Stored data:
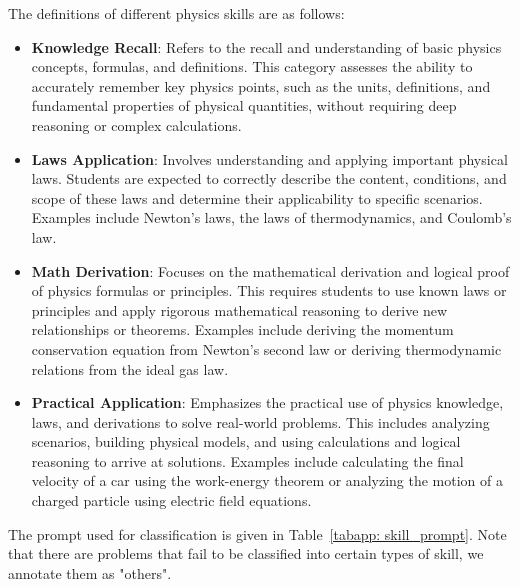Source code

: The definitions of different physics skills are as follows:
\begin{itemize}
    \item \textbf{Knowledge Recall}: Refers to the recall and understanding of basic physics concepts, formulas, and definitions. This category assesses the ability to accurately remember key physics points, such as the units, definitions, and fundamental properties of physical quantities, without requiring deep reasoning or complex calculations.
    \item \textbf{Laws Application}: Involves understanding and applying important physical laws. Students are expected to correctly describe the content, conditions, and scope of these laws and determine their applicability to specific scenarios. Examples include Newton's laws, the laws of thermodynamics, and Coulomb's law.
    \item \textbf{Math Derivation}: Focuses on the mathematical derivation and logical proof of physics formulas or principles. This requires students to use known laws or principles and apply rigorous mathematical reasoning to derive new relationships or theorems. Examples include deriving the momentum conservation equation from Newton's second law or deriving thermodynamic relations from the ideal gas law.
    \item \textbf{Practical Application}: Emphasizes the practical use of physics knowledge, laws, and derivations to solve real-world problems. This includes analyzing scenarios, building physical models, and using calculations and logical reasoning to arrive at solutions. Examples include calculating the final velocity of a car using the work-energy theorem or analyzing the motion of a charged particle using electric field equations.
\end{itemize}

The prompt used for classification is given in Table~\ref{tabapp: skill_prompt}.
Note that there are problems that fail to be classified into certain types of skill, we annotate them as "others".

■ EXERCISE DIRECTIONS ■
Only lines that contain the string "textbf" count; pick each one out of the records and copy it.

■ SOLUTION FOR THIS TASK ■
    \item \textbf{Knowledge Recall}: Refers to the recall and understanding of basic physics concepts, formulas, and definitions. This category assesses the ability to accurately remember key physics points, such as the units, definitions, and fundamental properties of physical quantities, without requiring deep reasoning or complex calculations.
    \item \textbf{Laws Application}: Involves understanding and applying important physical laws. Students are expected to correctly describe the content, conditions, and scope of these laws and determine their applicability to specific scenarios. Examples include Newton's laws, the laws of thermodynamics, and Coulomb's law.
    \item \textbf{Math Derivation}: Focuses on the mathematical derivation and logical proof of physics formulas or principles. This requires students to use known laws or principles and apply rigorous mathematical reasoning to derive new relationships or theorems. Examples include deriving the momentum conservation equation from Newton's second law or deriving thermodynamic relations from the ideal gas law.
    \item \textbf{Practical Application}: Emphasizes the practical use of physics knowledge, laws, and derivations to solve real-world problems. This includes analyzing scenarios, building physical models, and using calculations and logical reasoning to arrive at solutions. Examples include calculating the final velocity of a car using the work-energy theorem or analyzing the motion of a charged particle using electric field equations.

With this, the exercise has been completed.